An examination of TPA yield with HZSM-5 reveals that the concentration of strong acid sites appears to strongly influence PET hydrolysis. At 270 °C, HZSM-5 demonstrated a TPA yield from PET and DMT hydrolysis that was comparable to that achieved with Hβ, despite its smaller pores, lower surface area, and higher Si/Al ratio. An explanation for the efficacy of HZSM-5 lies in its higher proportion of acidic sites (see Table S1 and Fig. S1). Kang et al.24 proposed that PET hydrolysis primarily occurred on the external acid sites of ZSM-5 since PET molecules were too bulky to penetrate its pores. The TPA yield from DMT with HZSM-5 surpassed that from PET, which aligns with the notion that DMT, being a smaller molecule, can more readily access the internal surface area and highly acidic active sites of HZSM-5.
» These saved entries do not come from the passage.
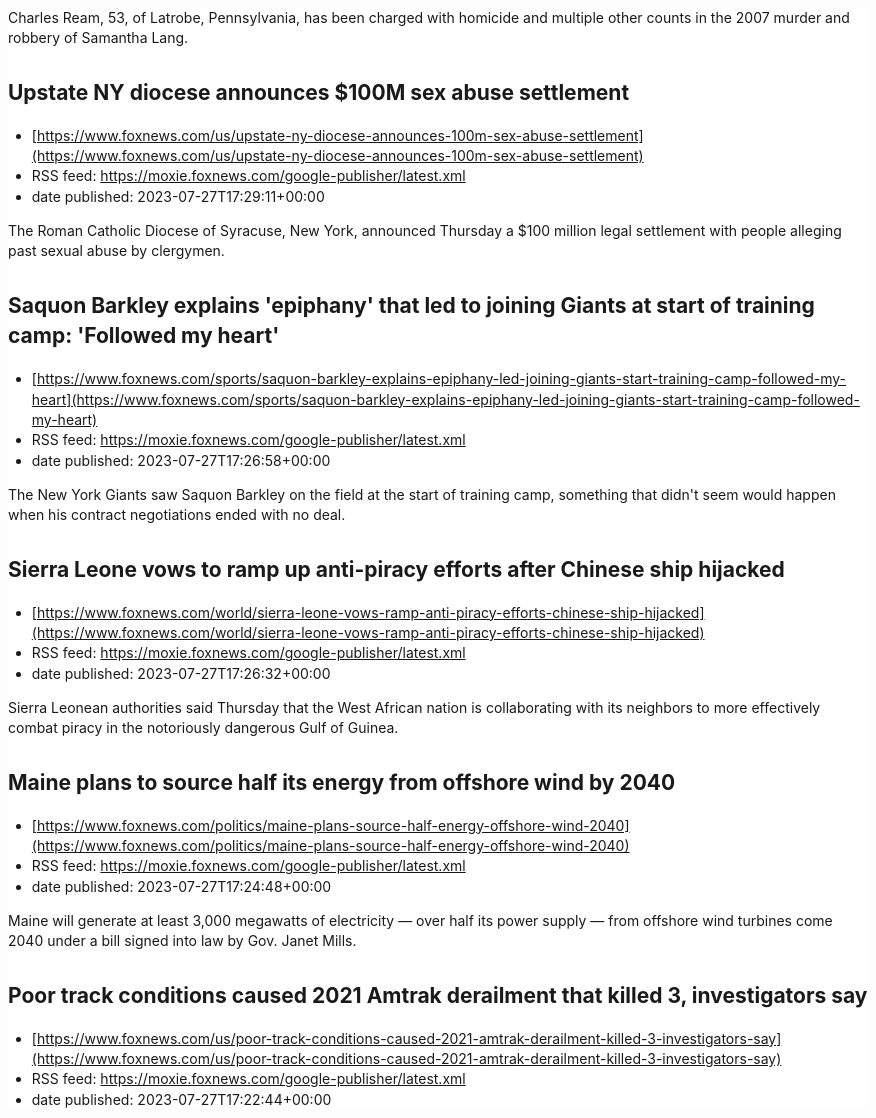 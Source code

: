 Charles Ream, 53, of Latrobe, Pennsylvania, has been charged with homicide and multiple other counts in the 2007 murder and robbery of Samantha Lang.

## Upstate NY diocese announces $100M sex abuse settlement
 - [https://www.foxnews.com/us/upstate-ny-diocese-announces-100m-sex-abuse-settlement](https://www.foxnews.com/us/upstate-ny-diocese-announces-100m-sex-abuse-settlement)
 - RSS feed: https://moxie.foxnews.com/google-publisher/latest.xml
 - date published: 2023-07-27T17:29:11+00:00

The Roman Catholic Diocese of Syracuse, New York, announced Thursday a $100 million legal settlement with people alleging past sexual abuse by clergymen.

## Saquon Barkley explains 'epiphany' that led to joining Giants at start of training camp: 'Followed my heart'
 - [https://www.foxnews.com/sports/saquon-barkley-explains-epiphany-led-joining-giants-start-training-camp-followed-my-heart](https://www.foxnews.com/sports/saquon-barkley-explains-epiphany-led-joining-giants-start-training-camp-followed-my-heart)
 - RSS feed: https://moxie.foxnews.com/google-publisher/latest.xml
 - date published: 2023-07-27T17:26:58+00:00

The New York Giants saw Saquon Barkley on the field at the start of training camp, something that didn&apos;t seem would happen when his contract negotiations ended with no deal.

## Sierra Leone vows to ramp up anti-piracy efforts after Chinese ship hijacked
 - [https://www.foxnews.com/world/sierra-leone-vows-ramp-anti-piracy-efforts-chinese-ship-hijacked](https://www.foxnews.com/world/sierra-leone-vows-ramp-anti-piracy-efforts-chinese-ship-hijacked)
 - RSS feed: https://moxie.foxnews.com/google-publisher/latest.xml
 - date published: 2023-07-27T17:26:32+00:00

Sierra Leonean authorities said Thursday that the West African nation is collaborating with its neighbors to more effectively combat piracy in the notoriously dangerous Gulf of Guinea.

## Maine plans to source half its energy from offshore wind by 2040
 - [https://www.foxnews.com/politics/maine-plans-source-half-energy-offshore-wind-2040](https://www.foxnews.com/politics/maine-plans-source-half-energy-offshore-wind-2040)
 - RSS feed: https://moxie.foxnews.com/google-publisher/latest.xml
 - date published: 2023-07-27T17:24:48+00:00

Maine will generate at least 3,000 megawatts of electricity — over half its power supply — from offshore wind turbines come 2040 under a bill signed into law by Gov. Janet Mills.

## Poor track conditions caused 2021 Amtrak derailment that killed 3, investigators say
 - [https://www.foxnews.com/us/poor-track-conditions-caused-2021-amtrak-derailment-killed-3-investigators-say](https://www.foxnews.com/us/poor-track-conditions-caused-2021-amtrak-derailment-killed-3-investigators-say)
 - RSS feed: https://moxie.foxnews.com/google-publisher/latest.xml
 - date published: 2023-07-27T17:22:44+00:00
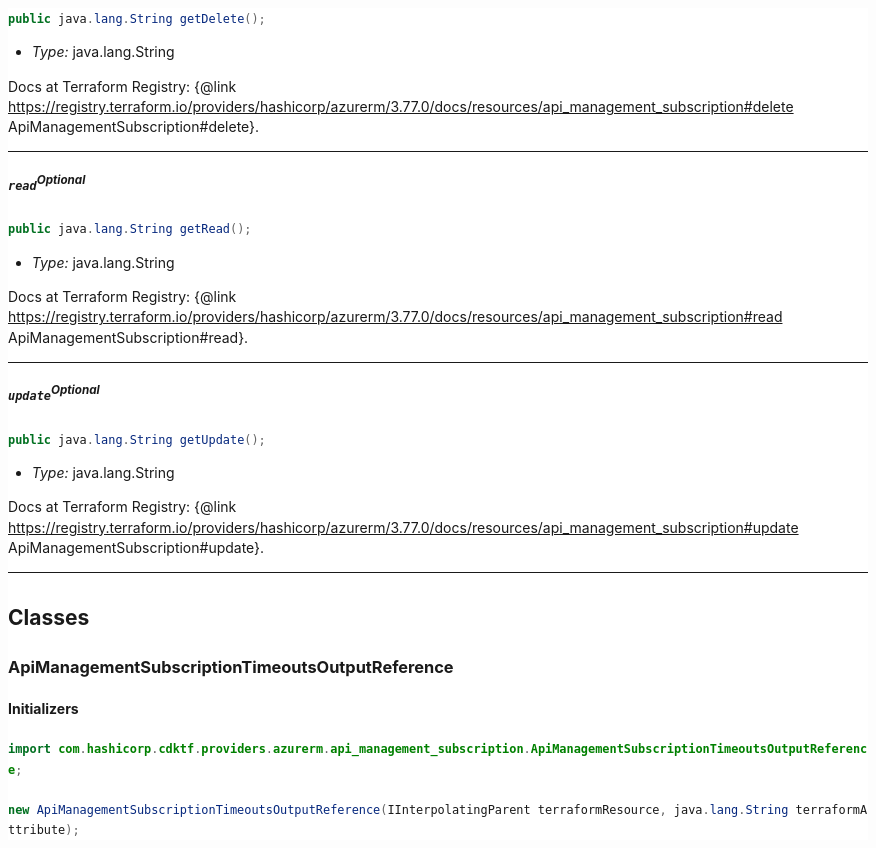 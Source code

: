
 ```java
public java.lang.String getDelete();
```

- *Type:* java.lang.String

Docs at Terraform Registry: {@link https://registry.terraform.io/providers/hashicorp/azurerm/3.77.0/docs/resources/api_management_subscription#delete ApiManagementSubscription#delete}.

---

##### `read`<sup>Optional</sup> <a name="read" id="@cdktf/provider-azurerm.apiManagementSubscription.ApiManagementSubscriptionTimeouts.property.read"></a>

```java
public java.lang.String getRead();
```

- *Type:* java.lang.String

Docs at Terraform Registry: {@link https://registry.terraform.io/providers/hashicorp/azurerm/3.77.0/docs/resources/api_management_subscription#read ApiManagementSubscription#read}.

---

##### `update`<sup>Optional</sup> <a name="update" id="@cdktf/provider-azurerm.apiManagementSubscription.ApiManagementSubscriptionTimeouts.property.update"></a>

```java
public java.lang.String getUpdate();
```

- *Type:* java.lang.String

Docs at Terraform Registry: {@link https://registry.terraform.io/providers/hashicorp/azurerm/3.77.0/docs/resources/api_management_subscription#update ApiManagementSubscription#update}.

---

## Classes <a name="Classes" id="Classes"></a>

### ApiManagementSubscriptionTimeoutsOutputReference <a name="ApiManagementSubscriptionTimeoutsOutputReference" id="@cdktf/provider-azurerm.apiManagementSubscription.ApiManagementSubscriptionTimeoutsOutputReference"></a>

#### Initializers <a name="Initializers" id="@cdktf/provider-azurerm.apiManagementSubscription.ApiManagementSubscriptionTimeoutsOutputReference.Initializer"></a>

```java
import com.hashicorp.cdktf.providers.azurerm.api_management_subscription.ApiManagementSubscriptionTimeoutsOutputReference;

new ApiManagementSubscriptionTimeoutsOutputReference(IInterpolatingParent terraformResource, java.lang.String terraformAttribute);
```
Since HY gave the highest TPA yields for both PET and DMT, HY was characterized by X-Ray Diffraction before and after hydrolysis to determine the effect of the hydrothermal conditions on the zeolite structure. Fig. S2 shows that HY had a change in the zeolite structure after being used for PET hydrolysis at 270 °C for 30 min. Some characteristic peaks decreased, and others appeared that cannot be assigned to the virgin HY structure. This change is increasingly pronounced in HY used twice (with no post-run catalyst treatment or regeneration in between). Changes in the zeolite structure can impact its ability to catalyze the reaction, potentially affecting the yield of TPA. Indeed, TPA yield after a second use of HY (YTPA = 17%), was much lower than the 85% yield obtained with the fresh catalyst (Fig. S3). Beyond possible degradation, this decreased performance could also result from pore blockage, which could, however, possibly be ameliorated by calcining the used catalyst prior to re-use. This approach was shown by Mo et al.,36 who regenerated HZSM-5 after use in hydrothermal media with fatty acids. Zeolites showed little impact, however, on TPA yield from PET hydrolysis at 200 °C, which is below the PET melting point (250 °C). Therefore, we did not perform additional experiments to analyze changes in zeolite structure and lack of recyclability at the higher temperatures studied (270 °C).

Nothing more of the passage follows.